* [TASK BRIEF]:
After finding the line with "- Scroll con movimiento del fondo." in the data below, set down exactly each line through the one with "- Utilizar la", inclusive, and stop there.

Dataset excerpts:
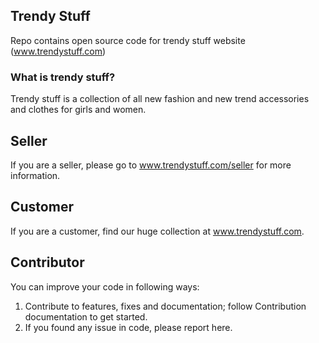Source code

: ## Trendy Stuff
Repo contains open source code for trendy stuff website (www.trendystuff.com)

### What is trendy stuff?
Trendy stuff is a collection of all new fashion and new trend accessories and clothes for girls and women.

## Seller
If you are a seller, please go to www.trendystuff.com/seller for more information.

## Customer
If you are a customer, find our huge collection at www.trendystuff.com.

## Contributor
You can improve your code in following ways:
1. Contribute to features, fixes and documentation; follow Contribution documentation to get started.
2. If you found any issue in code, please report here.

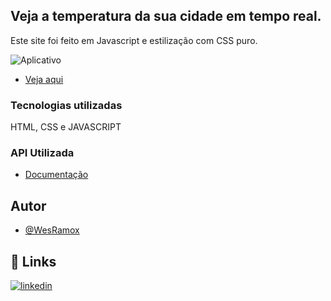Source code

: ## Veja a temperatura da sua cidade em tempo real.

Este site foi feito em Javascript e estilização com CSS puro.

![Aplicativo](https://snipboard.io/uE8vMn.jpg)

- [Veja aqui](https://temperatura-hoje.vercel.app/)

### Tecnologias utilizadas

HTML, CSS e JAVASCRIPT

### API Utilizada
- [Documentação](https://www.weatherapi.com/docs/)

## Autor

- [@WesRamox](https://www.github.com/wesramox)

## 🔗 Links
[![linkedin](https://img.shields.io/badge/linkedin-0A66C2?style=for-the-badge&logo=linkedin&logoColor=white)](https://www.linkedin.com/in/wesleyramox/)

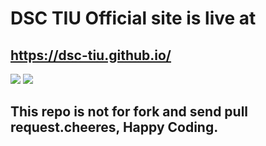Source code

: # DSC TIU Official site is live at
## https://dsc-tiu.github.io/

<img src = "https://user-images.githubusercontent.com/30453784/71300700-5af4b880-23bd-11ea-9dc8-09e1be5b7225.png">

<img src = "https://user-images.githubusercontent.com/30453784/71300703-5f20d600-23bd-11ea-9ad2-42b259c69a94.png">

## This repo is not for fork and send pull request.cheeres, Happy Coding.  
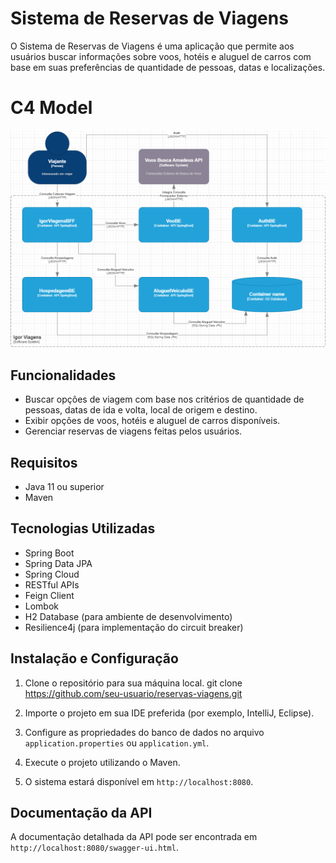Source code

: # Sistema de Reservas de Viagens

O Sistema de Reservas de Viagens é uma aplicação que permite aos usuários buscar informações sobre voos, hotéis e aluguel de carros com base em suas preferências de quantidade de pessoas, datas e localizações.

# C4 Model
![C4 Model](https://github.com/igoralves367/sistemas-viagens/blob/4d1596db440b118a110e3c6ddfd7aa77317fc89a/src/main/resources/doc/Igor-Viagens-C4Model.png?raw=true)

## Funcionalidades

- Buscar opções de viagem com base nos critérios de quantidade de pessoas, datas de ida e volta, local de origem e destino.
- Exibir opções de voos, hotéis e aluguel de carros disponíveis.
- Gerenciar reservas de viagens feitas pelos usuários.

## Requisitos

- Java 11 ou superior
- Maven

## Tecnologias Utilizadas

- Spring Boot
- Spring Data JPA
- Spring Cloud
- RESTful APIs
- Feign Client
- Lombok
- H2 Database (para ambiente de desenvolvimento)
- Resilience4j (para implementação do circuit breaker)

## Instalação e Configuração

1. Clone o repositório para sua máquina local.
   git clone https://github.com/seu-usuario/reservas-viagens.git


2. Importe o projeto em sua IDE preferida (por exemplo, IntelliJ, Eclipse).

3. Configure as propriedades do banco de dados no arquivo `application.properties` ou `application.yml`.

4. Execute o projeto utilizando o Maven.


5. O sistema estará disponível em `http://localhost:8080`.

## Documentação da API

A documentação detalhada da API pode ser encontrada em `http://localhost:8080/swagger-ui.html`.



   

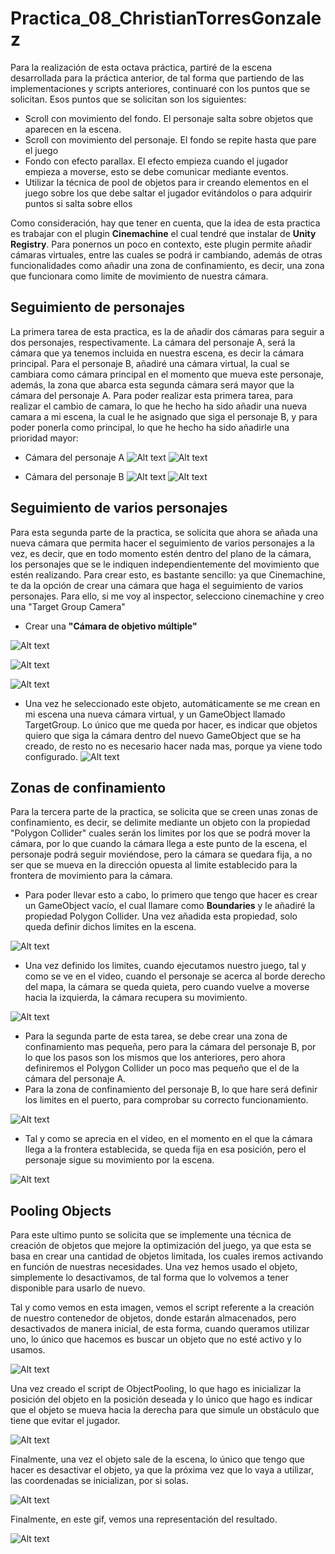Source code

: # Practica_08_ChristianTorresGonzalez

Para la realización de esta octava práctica, partiré de la escena desarrollada para la práctica anterior, de tal forma que partiendo de las implementaciones y scripts anteriores, continuaré con los puntos que se solicitan. Esos puntos que se solicitan son los siguientes:
- Scroll con movimiento del fondo. El personaje salta sobre objetos que aparecen en la escena.
- Scroll con movimiento del personaje. El fondo se repite hasta que pare el juego
- Fondo con efecto parallax. El efecto empieza cuando el jugador empieza a moverse, esto se debe comunicar mediante eventos.
- Utilizar la técnica de pool de objetos para ir creando elementos en el juego sobre los que debe saltar el jugador evitándolos o para adquirir puntos si salta sobre ellos

Como consideración, hay que tener en cuenta, que la idea de esta practica es trabajar con el plugin **Cinemachine**  el cual tendré que instalar de **Unity Registry**. Para ponernos un poco en contexto, este plugin permite añadir cámaras virtuales, entre las cuales se podrá ir cambiando, además de otras funcionalidades como añadir una zona de confinamiento, es decir, una zona que funcionara como limite de movimiento de nuestra cámara.
 

## Seguimiento de personajes
La primera tarea de esta practica, es la de añadir dos cámaras para seguir a dos personajes, respectivamente. La cámara del personaje A, será la cámara que ya tenemos incluida en nuestra escena, es decir la cámara principal. Para el personaje B, añadiré una cámara virtual, la cual se cambiara como cámara principal en el momento que mueva este personaje, además, la zona que abarca esta segunda cámara será mayor que la cámara del personaje A. Para poder realizar esta primera tarea, para realizar el cambio de camara, lo que he hecho ha sido añadir una nueva camara a mi escena, la cual le he asignado que siga el personaje B, y para poder ponerla como principal, lo que he hecho ha sido añadirle una prioridad mayor:

- Cámara del personaje A
  ![Alt text](/img/camaraA.png)
  ![Alt text](/img/camaraA.gif)
  
- Cámara del personaje B
  ![Alt text](/img/camaraB.png)
  ![Alt text](/img/camaraB.gif)

## Seguimiento de varios personajes
Para esta segunda parte de la practica, se solicita que ahora se añada una nueva cámara que permita hacer el seguimiento de varios personajes a la vez, es decir, que en todo momento estén dentro del plano de la cámara, los personajes que se le indiquen independientemente del movimiento que estén realizando. Para crear esto, es bastante sencillo: ya que Cinemachine, te da la opción de crear una cámara que haga el seguimiento de varios personajes. Para ello, si me voy al inspector, selecciono cinemachine y creo una "Target Group Camera"

- Crear una **"Cámara de objetivo múltiple"**

![Alt text](/img/target1.png)

![Alt text](/img/target2.png)

![Alt text](/img/target3.png)

- Una vez he seleccionado este objeto, automáticamente se me crean en mi escena una nueva cámara virtual, y un GameObject llamado TargetGroup. Lo único que me queda por hacer, es indicar que objetos quiero que siga la cámara dentro del nuevo GameObject que se ha creado, de resto no es necesario hacer nada mas, porque ya viene todo configurado.
![Alt text](/img/target.gif)



## Zonas de confinamiento
Para la tercera parte de la practica, se solicita que se creen unas zonas de confinamiento, es decir, se delimite mediante un objeto con la propiedad "Polygon Collider" cuales serán los limites por los que se podrá mover la cámara, por lo que cuando la cámara llega a este punto de la escena, el personaje podrá seguir moviéndose, pero la cámara se quedara fija, a no ser que se mueva en la dirección opuesta al limite establecido para la frontera de movimiento para la cámara. 
- Para poder llevar esto a cabo, lo primero que tengo que hacer es crear un GameObject vacío, el cual llamare como **Boundaries** y le añadiré la propiedad Polygon Collider. Una vez añadida esta propiedad, solo queda definir dichos limites en la escena.

![Alt text](/img/fronteraA.png)

- Una vez definido los limites, cuando ejecutamos nuestro juego, tal y como se ve en el video, cuando el personaje se acerca al borde derecho del mapa, la cámara se queda quieta, pero cuando vuelve a moverse hacia la izquierda, la cámara recupera su movimiento.

![Alt text](/img/fronteraA.gif)

- Para la segunda parte de esta tarea, se debe crear una zona de confinamiento mas pequeña, pero para la cámara del personaje B, por lo que los pasos son los mismos que los anteriores, pero ahora definiremos el Polygon Collider un poco mas pequeño que el de la cámara del personaje A.
- Para la zona de confinamiento del personaje B, lo que hare será definir los limites en el puerto, para comprobar su correcto funcionamiento.

![Alt text](/img/fronteraB.png)

- Tal y como se aprecia en el video, en el momento en el que la cámara llega a la frontera establecida, se queda fija en esa posición, pero el personaje sigue su movimiento por la escena.

![Alt text](/img/fronteraB.gif)

## Pooling Objects
Para este ultimo punto se solicita que se implemente una técnica de creación de objetos que mejore la optimización del juego, ya que esta se basa en crear una cantidad de objetos limitada, los cuales iremos activando en función de nuestras necesidades. Una vez hemos usado el objeto, simplemente lo desactivamos, de tal forma que lo volvemos a tener disponible para usarlo de nuevo.

Tal y como vemos en esta imagen, vemos el script referente a la creación de nuestro contenedor de objetos, donde estarán almacenados, pero desactivados de manera inicial, de esta forma, cuando queramos utilizar uno, lo único que hacemos es buscar un objeto que no esté activo y lo usamos.

![Alt text](/img/pooling.png)

Una vez creado el script de ObjectPooling, lo que hago es inicializar la posición del objeto en la posición deseada y lo único que hago es indicar que el objeto se mueva hacia la derecha para que simule un obstáculo que tiene que evitar el jugador.

![Alt text](/img/obstaculo.png)

Finalmente, una vez el objeto sale de la escena, lo único que tengo que hacer es desactivar el objeto, ya que la próxima vez que lo vaya a utilizar, las coordenadas se inicializan, por si solas.

![Alt text](/img/desactivar.png)

Finalmente, en este gif, vemos una representación del resultado.

![Alt text](/img/resultado4.gif)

* [REPLY TO THE EXERCISE]:
- Scroll con movimiento del fondo. El personaje salta sobre objetos que aparecen en la escena.
- Scroll con movimiento del personaje. El fondo se repite hasta que pare el juego
- Fondo con efecto parallax. El efecto empieza cuando el jugador empieza a moverse, esto se debe comunicar mediante eventos.
- Utilizar la técnica de pool de objetos para ir creando elementos en el juego sobre los que debe saltar el jugador evitándolos o para adquirir puntos si salta sobre ellos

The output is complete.